2016年の繰越損失は2019年の利益とぶつけて使いきるべし!

 株式投資で生じた損失の繰り越しができるのは最大3年間です。したがって、2016年に生じた損失を繰り越せるのは2019年までです。それ以降の損失は切り捨てとなり、利益との相殺はできなくなります。

 もし2016年からの繰越損失がまだ残っていて、現時点で実現している2019年中の利益だけでは損益通算がしきれない場合は、含み益のある保有株の売却(=益出し)により利益を計上させ、できるだけ2016年からの繰越損失と損益通算させるようにしましょう。

 これにより、売却した保有株については繰り越した損失の範囲内であれば税金(利益に対して20.315%)がかからなくなり、節税の効果が得られます。

 2017年、もしくは2018年からの繰越損失は2020年に繰り越しできるので慌てて益出しする必要もありませんが、可能であれば益出しをして損益通算をしておくのも一考です。

 益出しにより売却した株式を今後も保有をしたいのであれば買い戻せばよいでしょう。現時点での株価(当初買った時よりも高い株価)にて再取得することになります。

損出しすれば今年の利益を圧縮できる!

 過去の売却損の繰り越しがなく、2019年の実現損益プラスという方は、もし保有株に含み損を抱えているものがあれば、それを売却(=損出し)することで税金を減らすことができます。

 含み損を抱えている株を売却したのち、再び買い直すこともできますが、塩漬け株など大きな含み損が生じていた株であれば、その株への投資は見込み違いだった可能性が高いです。無理に買い直しをせず、他の有望な株に資金をシフトさせた方がよいと思います。

利益や損失を来年に先送りできる裏ワザとは?

 人によってはこんな要望もあるかもしれません。

「含み益がある株を売りたいけれど、今売ると実現益がさらに膨らんで税金が増えてしまう…」

 こんな場合は、株を売らずとも売ったことと同じ効果が期待できる方法があります。それは信用取引の「空売り」を用いる方法です。

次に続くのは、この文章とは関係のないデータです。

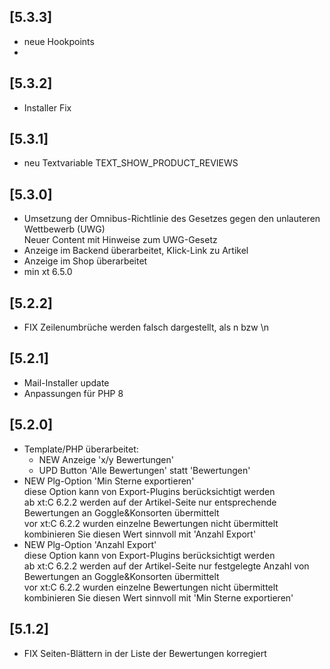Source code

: ## [5.3.3]
- neue Hookpoints
- 
## [5.3.2]
- Installer Fix

## [5.3.1]
- neu Textvariable TEXT_SHOW_PRODUCT_REVIEWS

## [5.3.0]
- Umsetzung der Omnibus-Richtlinie des Gesetzes gegen den unlauteren Wettbewerb (UWG)  
  Neuer Content mit Hinweise zum UWG-Gesetz
- Anzeige im Backend überarbeitet, Klick-Link zu Artikel
- Anzeige im Shop überarbeitet
- min xt 6.5.0

## [5.2.2]
- FIX Zeilenumbrüche werden falsch dargestellt, als n bzw \n

## [5.2.1]
- Mail-Installer update
- Anpassungen für PHP 8

## [5.2.0]
- Template/PHP überarbeitet:
    * NEW Anzeige 'x/y Bewertungen'
    * UPD Button 'Alle Bewertungen' statt 'Bewertungen'
- NEW Plg-Option 'Min Sterne exportieren'\
  diese Option kann von Export-Plugins berücksichtigt werden\
  ab xt:C 6.2.2 werden auf der Artikel-Seite nur entsprechende Bewertungen an Goggle&Konsorten übermittelt\
  vor xt:C 6.2.2 wurden einzelne Bewertungen nicht übermittelt
  kombinieren Sie diesen Wert sinnvoll mit 'Anzahl Export'
- NEW Plg-Option 'Anzahl Export'\
  diese Option kann von Export-Plugins berücksichtigt werden\
  ab xt:C 6.2.2 werden auf der Artikel-Seite nur festgelegte Anzahl von Bewertungen an Goggle&Konsorten übermittelt\
  vor xt:C 6.2.2 wurden einzelne Bewertungen nicht übermittelt\
  kombinieren Sie diesen Wert sinnvoll mit 'Min Sterne exportieren'

## [5.1.2]
- FIX Seiten-Blättern in der Liste der Bewertungen korregiert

 持ち株はそのまま保有を続け、持ち株と同じ株を同じ株数空売りするのです。これにより「買い」と「売り」が両建てとなり、結果として売ったのと同じ効果が得られます。

 それでいて、実際には持ち株は売っていないため、利益は含み益のまま実現しないことになります。そのため税金が課されることもありません。

 逆に、こんなリクエストもあるかもしれません。

「含み損のある株を売りたいけれど、これ以上損が膨らむと3年間損失の繰り越しができるといっても3年間で将来の利益と相殺できるか不安だ。一部は来年の損失としたい・・・」

 そんなときも、持ち株はそのままの状態で、同じ株を同じ数量だけ空売りすればよいのです。持ち株自体を売らなければ含み損は実現しませんから、来年以降売却すれば損失の実現を1年遅らせることができます。

 最優先で対応したいのが、2016年から繰り越している損失がまだ残っているケース。含み益のある持ち株があればそれをいったん売却し、利益を実現させて繰り越した損失と相殺すれば、節税につながります。

 特定口座の場合は、2019年の年内最終受渡日である12月26日までに売却をする必要があります。もう時間がありませんので、繰越損失や今年の利益の状況を把握して、必要な節税策を講じるようにしてください。